2.3.2 Generic Letter 98-05 On November 10, 1998, the NRC issued GL 98-05 that states that BWR licensees may request permanent (i.e., for the remaining term of operation under the existing, initial license) relief from the ISI requirements of 10 CFR 50.55a(g) for the volumetric examination of circumferential reactor pressure vessel welds (ASME Code Section XI, Table IWB-2500-1, Examination Category B-A, Item No. B1.11, Circumferential Shell Welds) by demonstrating conformance with the following safety criteria:

(1) At the expiration of the operating license, the licensees will have demonstrated that limiting probability of failure for their limiting RV circumferential welds will continue to satisfy (i.e., be less than) the limiting conditional failure probability for circumferential weld assessed in the applicable BWRVIP-05 limiting case study.

(2) Licensees have implemented operator training and established procedures that limit the frequency of cold overpressure events to the amount specified in the NRC staff's July 28, 1998, SER.

In GL 98-05, the NRC staff stated that licensees applying the BWRVIP-05 criteria would need to continue performing the volumetric inspections of all axial RV shell welds that are required by the ASME Code,Section XI, Table IWB-2500-1, Inspection Category B-A, Item B1.12, and the augmented volumetric inspections of the RV axial shell welds that are required under 10 CFR 50.55a(g)(6)(ii)(A)(2). For plants that are currently licensed to operate in accordance with their initial 40-year operating licenses, the limiting case studies are provided in Table 2.6-4 of the revised SER on BWRVIP-05 dated March 7, 2000. For plants that have been granted operating licenses to operate for an extended period of operation, the limiting case studies are provided in Table 2.6-5 of the NRC staffs SER of July 28, 1998.

3.0 TECHNICAL EVALUATION

3.1 Code Requirement for Which Relief is Requested The licensee requested relief from the following requirements in the 1989 Edition of Section XI of the ASME Code (Section XI):

  • Subarticle IWB-2500, Table IWB 2500-1, Examination Category B-A, Pressure Retaining Welds in Reactor Vessel, No. B1.11, Circumferential Shell Welds.

3.2 Licensees Proposed Alternative to the ASME Code Using the guidelines of GL 98-05 and Topical Report BWRVIP-05 and the NRC staffs determination in its July 28, 1998, SER on BWRVIP-05, the licensee proposed to use a probabilistic fracture mechanics evaluation for the circumferential shell welds in the Hatch, Units 1 and 2 RVs as the basis for eliminating the required volumetric examinations and augmented volumetric examinations for the welds through the expiration of the extended periods of operation for Hatch, Units 1 and 2.

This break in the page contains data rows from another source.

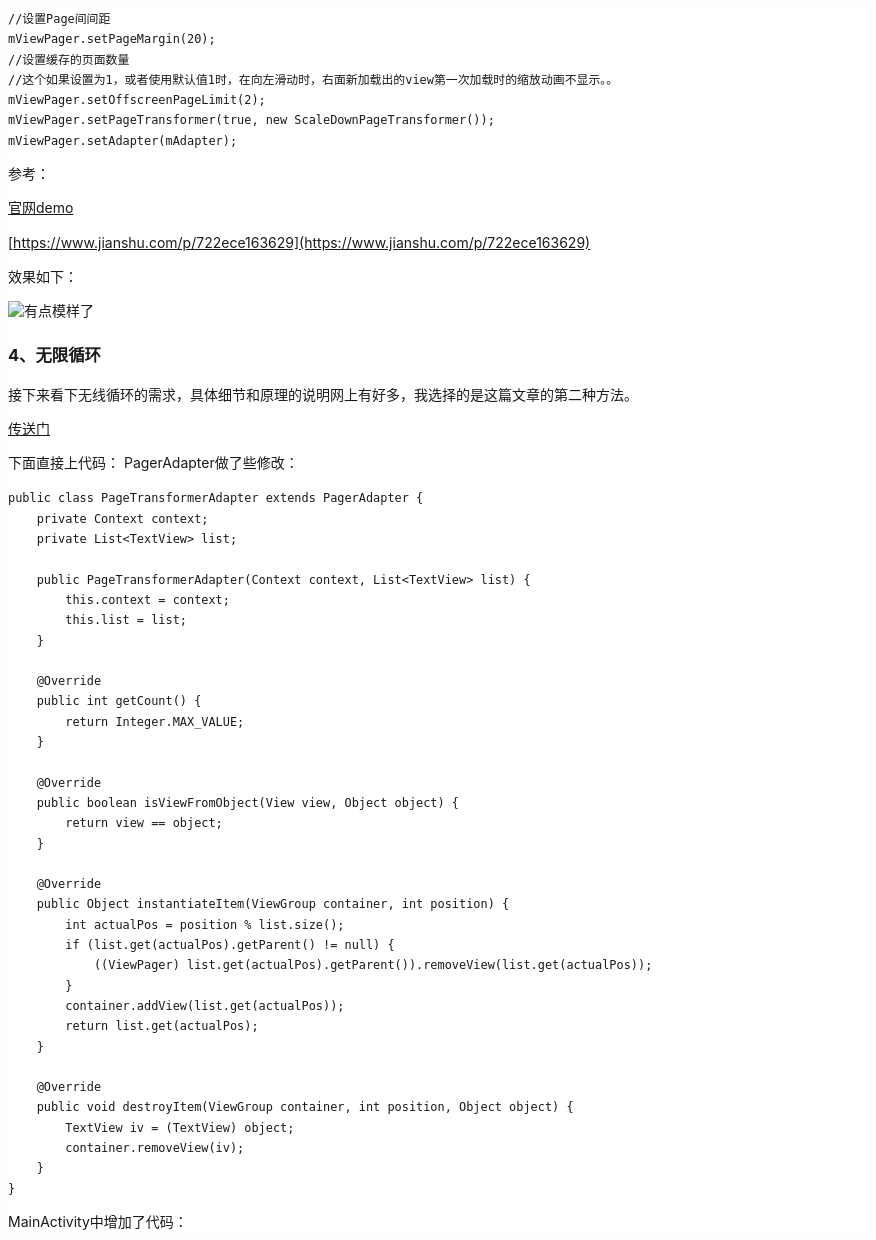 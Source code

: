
 ```
//设置Page间间距
mViewPager.setPageMargin(20);
//设置缓存的页面数量
//这个如果设置为1，或者使用默认值1时，在向左滑动时，右面新加载出的view第一次加载时的缩放动画不显示。。
mViewPager.setOffscreenPageLimit(2);
mViewPager.setPageTransformer(true, new ScaleDownPageTransformer());
mViewPager.setAdapter(mAdapter);
```
参考：

[官网demo](https://developer.android.com/training/animation/screen-slide.html)

[https://www.jianshu.com/p/722ece163629](https://www.jianshu.com/p/722ece163629)

效果如下：

<img src="http://img.blog.csdn.net/20180123182134676?watermark/2/text/aHR0cDovL2Jsb2cuY3Nkbi5uZXQvcXFfMjYyODc0MzU=/font/5a6L5L2T/fontsize/400/fill/I0JBQkFCMA==/dissolve/70/gravity/SouthEast"  height="600" alt="有点模样了"/>

### 4、无限循环
接下来看下无线循环的需求，具体细节和原理的说明网上有好多，我选择的是这篇文章的第二种方法。

[传送门](http://blog.csdn.net/Just_Sanpark/article/details/17436037)

下面直接上代码：
PagerAdapter做了些修改：

```
public class PageTransformerAdapter extends PagerAdapter {
    private Context context;
    private List<TextView> list;

    public PageTransformerAdapter(Context context, List<TextView> list) {
        this.context = context;
        this.list = list;
    }

    @Override
    public int getCount() {
        return Integer.MAX_VALUE;
    }

    @Override
    public boolean isViewFromObject(View view, Object object) {
        return view == object;
    }

    @Override
    public Object instantiateItem(ViewGroup container, int position) {
        int actualPos = position % list.size();
        if (list.get(actualPos).getParent() != null) {
            ((ViewPager) list.get(actualPos).getParent()).removeView(list.get(actualPos));
        }
        container.addView(list.get(actualPos));
        return list.get(actualPos);
    }

    @Override
    public void destroyItem(ViewGroup container, int position, Object object) {
        TextView iv = (TextView) object;
        container.removeView(iv);
    }
}
```
MainActivity中增加了代码：
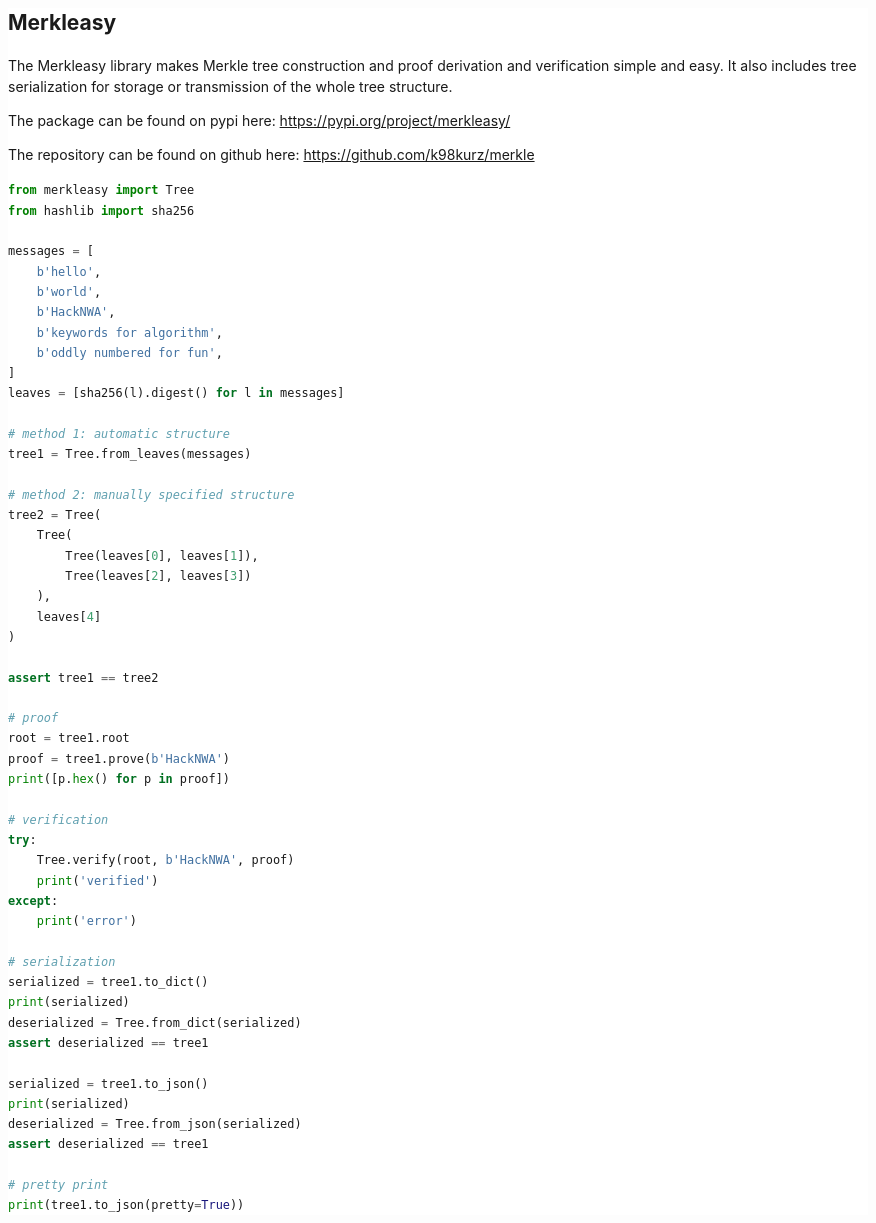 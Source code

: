 ## Merkleasy

The Merkleasy library makes Merkle tree construction and proof derivation and
verification simple and easy. It also includes tree serialization for storage or
transmission of the whole tree structure.

The package can be found on pypi here: https://pypi.org/project/merkleasy/

The repository can be found on github here: https://github.com/k98kurz/merkle

```python
from merkleasy import Tree
from hashlib import sha256

messages = [
    b'hello',
    b'world',
    b'HackNWA',
    b'keywords for algorithm',
    b'oddly numbered for fun',
]
leaves = [sha256(l).digest() for l in messages]

# method 1: automatic structure
tree1 = Tree.from_leaves(messages)

# method 2: manually specified structure
tree2 = Tree(
    Tree(
        Tree(leaves[0], leaves[1]),
        Tree(leaves[2], leaves[3])
    ),
    leaves[4]
)

assert tree1 == tree2

# proof
root = tree1.root
proof = tree1.prove(b'HackNWA')
print([p.hex() for p in proof])

# verification
try:
    Tree.verify(root, b'HackNWA', proof)
    print('verified')
except:
    print('error')

# serialization
serialized = tree1.to_dict()
print(serialized)
deserialized = Tree.from_dict(serialized)
assert deserialized == tree1

serialized = tree1.to_json()
print(serialized)
deserialized = Tree.from_json(serialized)
assert deserialized == tree1

# pretty print
print(tree1.to_json(pretty=True))
```
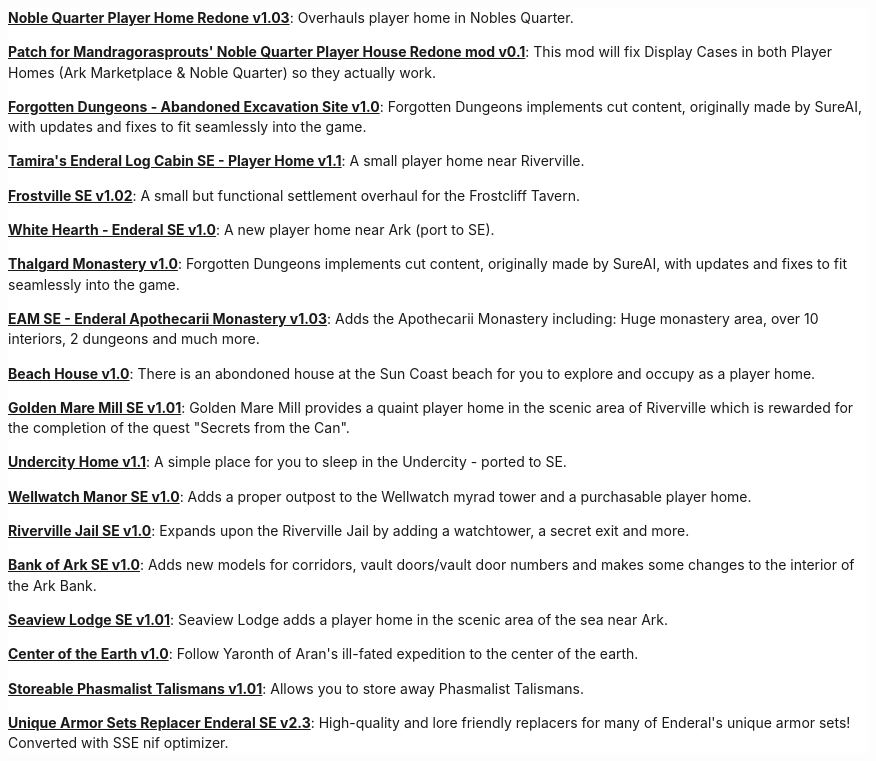 [**Noble Quarter Player Home Redone v1.03**](https://www.nexusmods.com/enderalspecialedition/mods/66?tab=files): Overhauls player home in Nobles Quarter.

[**Patch for Mandragorasprouts' Noble Quarter Player House Redone mod v0.1**](https://www.nexusmods.com/enderalspecialedition/mods/117?tab=files): This mod will fix Display Cases in both Player Homes (Ark Marketplace & Noble Quarter) so they actually work.

[**Forgotten Dungeons - Abandoned Excavation Site v1.0**](https://www.nexusmods.com/enderalspecialedition/mods/110): Forgotten Dungeons implements cut content, originally made by SureAI, with updates and fixes to fit seamlessly into the game.

[**Tamira's Enderal Log Cabin SE - Player Home v1.1**](https://www.nexusmods.com/enderalspecialedition/mods/114?tab=files): A small player home near Riverville.

[**Frostville SE v1.02**](https://www.nexusmods.com/enderalspecialedition/mods/127?tab=files): A small but functional settlement overhaul for the Frostcliff Tavern.

[**White Hearth - Enderal SE v1.0**](https://www.nexusmods.com/enderalspecialedition/mods/137?tab=files): A new player home near Ark (port to SE).

[**Thalgard Monastery v1.0**](https://www.nexusmods.com/enderalspecialedition/mods/133?tab=files): Forgotten Dungeons implements cut content, originally made by SureAI, with updates and fixes to fit seamlessly into the game.

[**EAM SE - Enderal Apothecarii Monastery v1.03**](https://www.nexusmods.com/enderalspecialedition/mods/34?tab=files): Adds the Apothecarii Monastery including: Huge monastery area, over 10 interiors, 2 dungeons and much more.

[**Beach House v1.0**](https://www.nexusmods.com/enderalspecialedition/mods/145?tab=files): There is an abondoned house at the Sun Coast beach for you to explore and occupy as a player home.

[**Golden Mare Mill SE v1.01**](https://www.nexusmods.com/enderalspecialedition/mods/142?tab=files): Golden Mare Mill provides a quaint player home in the scenic area of Riverville which is rewarded for the completion of the quest "Secrets from the Can".

[**Undercity Home v1.1**](https://www.nexusmods.com/enderalspecialedition/mods/146?tab=files): A simple place for you to sleep in the Undercity - ported to SE.

[**Wellwatch Manor SE v1.0**](https://www.nexusmods.com/enderalspecialedition/mods/151?tab=files): Adds a proper outpost to the Wellwatch myrad tower and a purchasable player home.

[**Riverville Jail SE v1.0**](https://www.nexusmods.com/enderalspecialedition/mods/157?tab=files): Expands upon the Riverville Jail by adding a watchtower, a secret exit and more.

[**Bank of Ark SE v1.0**](https://www.nexusmods.com/enderalspecialedition/mods/158?tab=files): Adds new models for corridors, vault doors/vault door numbers and makes some changes to the interior of the Ark Bank.  

[**Seaview Lodge SE v1.01**](https://www.nexusmods.com/enderalspecialedition/mods/188?tab=files): Seaview Lodge adds a player home in the scenic area of the sea near Ark.

[**Center of the Earth v1.0**](https://www.nexusmods.com/enderalspecialedition/mods/196?tab=files): Follow Yaronth of Aran's ill-fated expedition to the center of the earth.

[**Storeable Phasmalist Talismans v1.01**](https://www.nexusmods.com/enderalspecialedition/mods/68?tab=files): Allows you to store away Phasmalist Talismans.

[**Unique Armor Sets Replacer Enderal SE v2.3**](https://www.nexusmods.com/enderalspecialedition/mods/27?tab=files): High-quality and lore friendly replacers for many of Enderal's unique armor sets! Converted with SSE nif optimizer.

The licensee proposed the following alternative in lieu of performing the required volumetric examinations of the RV circumferential shell welds:

Axial welds and intersecting portions of circumferential welds will be examined to the extent practical, dependent upon interference by another component or restrictions due to the geometrical configuration. For those cases where the reduction in coverage is greater than 10%, relief will be requested pursuant to 10 CFR 50.55a requirements.

In SNC Letter No. NL-04-1764, dated September 13, 2004, the licensee clarified that the alternative inspection program in RR-38 is requested through the expiration of the periods of extended operation for Hatch, Units 1 and 2.

3.3 Licensees Bases for Alternative The licensee based RR-38 on the NRCs RR provisions of GL 98-05 and the guidelines of BWRVIP-05. The licensee cited the following acceptance criteria as the bases for evaluating the acceptability of RR-38.

Per the NRC SE dated July 28, 1998 and Generic Letter 98-05, BWR licensees may request relief from the inservice inspection requirements of 10 CFR 50.55a(g) for volumetric examination of circumferential reactor pressure welds (ASME Section XI Code, Table IWB-2500-1, Examination Category B-A, Item 1.11, Circumferential Shell Welds) by demonstrating:

1. At the expiration of their license, the circumferential welds satisfy the limiting conditional failure probability for circumferential welds in this evaluation . . . .[GL 98-05 Safety Criterion 1].
2. Licensees have implemented operator training and established procedures that limit the frequency of cold over pressure events to the amount specified in this report . . . .[GL 98-05 Safety Criterion 2].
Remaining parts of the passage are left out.